The sale of Manchester United
Press release issued: 8 December 2005
Malcolm Glazer’s purchase of Manchester United represents a massive expropriation of money and time donated by supporters over decades, according to economics professor Patrick Francois, writing in the first issue of a new publication from the University of Bristol.
What’s more, according to Glazer’s business plan, Manchester United supporters can expect the average season to be one that most of them would call a disappointment. Glazer projects revenues based on the club averaging third place in the premiership and the second round of European competition – not great news for a supporter used to considerably more success.
Malcolm Glazer bought Manchester United Football Club because he calculated that the club’s assets could be organised and run in a way that would raise their value. This is what asset trade is all about. So why should we be concerned?
The answer is that Manchester United had an implicit agreement with its fans, which led to mutually beneficial reciprocal efforts on the part of both club and supporters over a number of years. This agreement will be violated when the club is run in a way that maximises the financial interests of its owner.
The agreement between the club and its core fans went something like this:
‘Support us as best you can, come to our games, help the club (volunteer perhaps), become a member and (more recently) buy one of our many products or the products our club endorses and we’ll be as successful a football team as we can. Give us your money or your time and you too will benefit because the thing you care about – the success of the team – will be enhanced.’
Though the club had long been privately owned, the owners respected this implicit agreement. But what form did the fans’ donations actually take? Surely many of the transactions were similar to standard consumer purchases. Buying a ticket to a game allowed an afternoon’s entertainment, buying a Manchester United shirt meant having one to wear. What exactly were the donated transfers that fans made to the club?
The first are supporters’ clubs with thousands of members, all organised by volunteers. Apart from the fabled direct efforts of these volunteers – like the post-war clearing of rubble at the site of the original Old Trafford – these individuals gave to the club in countless ways. When football was a much less professional sport and volunteer efforts played an important part in fielding a team, they provided the manpower necessary to make the organisation run.
But such efforts have not played an important role for a long time; the club is professional and employees are paid good salaries. Where are the ‘donated’ contributions to be found now? More importantly, where is the evidence that the club is benefiting from, and asking for, such donations?
Manchester United’s product advertising gives some clues as to what the club’s marketers at least think is going on. Consider the following lines quoted from the club’s official credit card advertisement on its website:
‘Support Manchester United? Then apply for the Manchester United credit card today. Show the world you're a United supporter. New designs, new benefits and a new reward scheme – and every penny we earn goes to benefit the Club and the Academy. What more could you ask for?’

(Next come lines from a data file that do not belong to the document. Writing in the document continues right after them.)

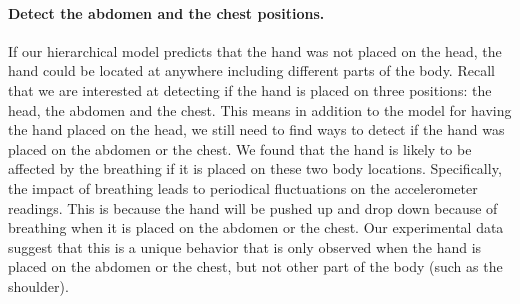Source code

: 
\paragraph{Detect the abdomen and the chest positions.}

If our hierarchical model predicts that the hand was not placed on the head, the hand could be located at anywhere including different
parts of the body. Recall that we are interested at detecting if the hand is placed on three positions: the head, the abdomen and the
chest. This means in addition to the model for having the hand placed on the head, we still need to find ways to detect if the hand was placed on the abdomen or the
chest. We found that the hand is likely to be affected by the breathing if it is placed on these two body locations. Specifically, the
 impact of breathing leads to periodical fluctuations on the accelerometer readings. This is because the hand will be pushed up and drop down because of
breathing when it is placed on the abdomen or the chest. Our experimental data suggest that this is a unique behavior that is only observed
when the hand is placed on the abdomen or the chest, but not other part of the body (such as the shoulder).



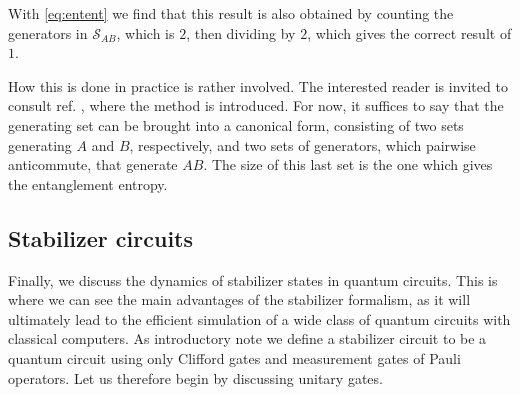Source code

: With \cref{eq:entent} we find that this result is also obtained by counting the
generators in $\mathcal{S}_{AB}$, which is $2$, then dividing by $2$, which
gives the correct result of $1$. 

How this is done in practice is rather involved. The interested reader is
invited to consult ref. \cite{fattalEntanglementStabilizerFormalism2004}, where
the method is introduced. For now, it suffices to say that the generating set
can be brought into a canonical form, consisting of two sets generating $A$ and
$B$, respectively, and two sets of generators, which pairwise anticommute, that
generate $AB$. The size of this last set is the one which gives the
entanglement entropy.

\subsection{Stabilizer circuits}

Finally, we discuss the dynamics of stabilizer states in quantum circuits. This
is where we can see the main advantages of the stabilizer formalism, as it will
ultimately lead to the efficient simulation of a wide class of quantum circuits
with classical computers. 
As introductory note we define a stabilizer circuit to be a quantum
circuit using only Clifford gates and measurement gates of Pauli operators. Let
us therefore begin by discussing unitary gates.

The marketing for Manchester United products appeals to the implicit agreement with fans in a crystal clear way: 'Buy good x, not because it’s the cheapest or the best (it may not be), but that doesn’t matter because any profits that we make from it will go towards advancing something you really care about – the on-field success of Manchester United Football Club.’
Just what these appeals to the greater good mean now is not so clear when the club is owned by an individual with no interest in soccer, who has purchased it to make money. What could ‘every penny we earn goes to benefit the club’ mean in the present context?
So the bottom line is this: the club was a good purchase for Malcolm Glazer because it had been run in a way that honoured a previous and longstanding implicit agreement with its supporters. The supporters gave it resources and in return the club was geared around maximising winning, not the value of the assets built from those resources.
The club’s assets reflected those years of donations and were ripe for the picking. By buying the club at a value that reflects it being run as a success-maximising institution, and selling it later (which no doubt will happen) at a value that reflects it being run as a value-maximising institution, there is a large profit to be made.